October 12, 2010
Unlike first-generation ethanol-based biofuels that rely on edible feedstocks, Maverick uses clean-energy technology and a gasification-based process to convert biomass such as crop and timber waste or municipal solid waste into high-energy biofuels that are cleaner burning than gasoline.
Mixed-alcohol biofuel can be blended at higher percentages than pure ethanol, thereby further offsetting the use of gasoline as compared to pure ethanol. The higher energy content of Maverick’s mixed-alcohol translates to higher gas mileage when compared to ethanol or ethanol blends and contributes to reducing the dependency on petroleum.
The market opportunity for biofuels continues to grow. US law mandates that 36 billion gallons per year (BGPY) of alternative fuels be produced and distributed by 2022. With the current U.S. ethanol production at approximately 13 BGPY, there remains a large gap in production to be filled with second-generation biofuels.
There is an immediate need for renewable energy, including biofuels. This is influenced by the fluctuation in oil prices and its effect on the world economy, the political instability in several countries with known oil reserves, the dependency on foreign countries for crude oil, the awareness of diminishing oil supplies with higher marginal cost of production, and concerns about greenhouse gases and climate change. However, the only proven biofuel technologies, to date, are biodiesel produced from food oil (soybean, used cooking oil, etc.), and ethanol produced from food sources such as corn grain and sugar cane.
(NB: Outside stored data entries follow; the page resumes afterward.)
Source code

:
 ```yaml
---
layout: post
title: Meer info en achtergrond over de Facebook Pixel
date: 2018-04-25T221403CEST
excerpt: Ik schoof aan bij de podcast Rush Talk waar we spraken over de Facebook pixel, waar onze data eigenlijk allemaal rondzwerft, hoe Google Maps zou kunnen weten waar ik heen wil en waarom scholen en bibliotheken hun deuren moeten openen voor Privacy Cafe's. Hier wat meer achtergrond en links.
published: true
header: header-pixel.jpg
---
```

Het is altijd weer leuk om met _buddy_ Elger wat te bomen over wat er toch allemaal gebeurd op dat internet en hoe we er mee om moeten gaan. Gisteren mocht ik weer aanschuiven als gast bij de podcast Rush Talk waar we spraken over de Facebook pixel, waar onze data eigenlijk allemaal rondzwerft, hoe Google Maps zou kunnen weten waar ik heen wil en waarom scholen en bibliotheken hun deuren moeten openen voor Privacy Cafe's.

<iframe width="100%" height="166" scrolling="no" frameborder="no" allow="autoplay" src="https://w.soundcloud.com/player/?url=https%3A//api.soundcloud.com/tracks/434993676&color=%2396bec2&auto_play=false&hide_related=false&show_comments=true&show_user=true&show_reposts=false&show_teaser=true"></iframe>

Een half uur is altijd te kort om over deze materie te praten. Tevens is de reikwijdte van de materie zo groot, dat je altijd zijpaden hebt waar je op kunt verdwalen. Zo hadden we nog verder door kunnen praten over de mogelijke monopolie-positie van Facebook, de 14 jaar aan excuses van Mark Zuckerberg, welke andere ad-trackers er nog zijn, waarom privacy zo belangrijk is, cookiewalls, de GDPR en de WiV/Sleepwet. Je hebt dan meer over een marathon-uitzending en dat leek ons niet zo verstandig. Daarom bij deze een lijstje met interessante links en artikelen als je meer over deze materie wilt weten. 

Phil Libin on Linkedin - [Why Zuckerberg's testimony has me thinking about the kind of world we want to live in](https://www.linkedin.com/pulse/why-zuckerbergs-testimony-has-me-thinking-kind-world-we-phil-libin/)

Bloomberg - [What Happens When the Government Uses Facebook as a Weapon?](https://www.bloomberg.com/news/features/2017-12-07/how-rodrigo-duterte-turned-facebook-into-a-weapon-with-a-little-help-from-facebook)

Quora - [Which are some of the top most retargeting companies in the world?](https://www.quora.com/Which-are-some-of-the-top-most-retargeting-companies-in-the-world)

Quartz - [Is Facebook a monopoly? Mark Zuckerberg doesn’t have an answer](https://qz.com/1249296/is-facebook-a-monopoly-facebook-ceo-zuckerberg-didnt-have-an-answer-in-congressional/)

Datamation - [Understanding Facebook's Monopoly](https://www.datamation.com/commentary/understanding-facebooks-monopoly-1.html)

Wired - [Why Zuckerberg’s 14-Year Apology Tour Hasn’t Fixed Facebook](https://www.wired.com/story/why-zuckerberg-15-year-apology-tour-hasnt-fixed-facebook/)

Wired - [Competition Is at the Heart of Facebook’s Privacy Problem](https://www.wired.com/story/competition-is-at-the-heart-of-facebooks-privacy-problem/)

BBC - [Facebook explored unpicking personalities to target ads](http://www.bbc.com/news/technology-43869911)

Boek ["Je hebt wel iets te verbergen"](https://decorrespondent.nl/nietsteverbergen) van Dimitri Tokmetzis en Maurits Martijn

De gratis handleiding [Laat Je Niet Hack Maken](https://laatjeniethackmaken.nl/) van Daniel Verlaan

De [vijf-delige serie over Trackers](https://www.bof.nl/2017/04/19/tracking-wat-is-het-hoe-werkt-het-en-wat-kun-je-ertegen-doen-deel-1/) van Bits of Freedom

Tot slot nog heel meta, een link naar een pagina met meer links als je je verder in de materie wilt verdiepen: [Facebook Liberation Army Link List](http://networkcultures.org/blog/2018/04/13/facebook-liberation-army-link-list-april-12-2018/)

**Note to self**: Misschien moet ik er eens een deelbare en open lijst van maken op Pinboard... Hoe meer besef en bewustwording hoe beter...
"There is a tremendous amount of interest, in the U.S. and abroad, in environment-friendly, second-generation biofuel production technologies that don't use food sources and that help increase energy independence," said Sam Yenne, CEO for Maverick Biofuels. "Our technology uses waste not food as a feedstock and involves three well-understood thermochemical and chemical processes that have never been combined to produce mixed-alcohol biofuels."
In addition to using biomass as a feedstock, the Maverick process can use municipal solid waste for the production of biofuels. Estimates indicate that at least 60% of the materials going into landfills can be diverted for commercial biofuel production. This could more than double the life of the landfill and significantly reduce its operating cost.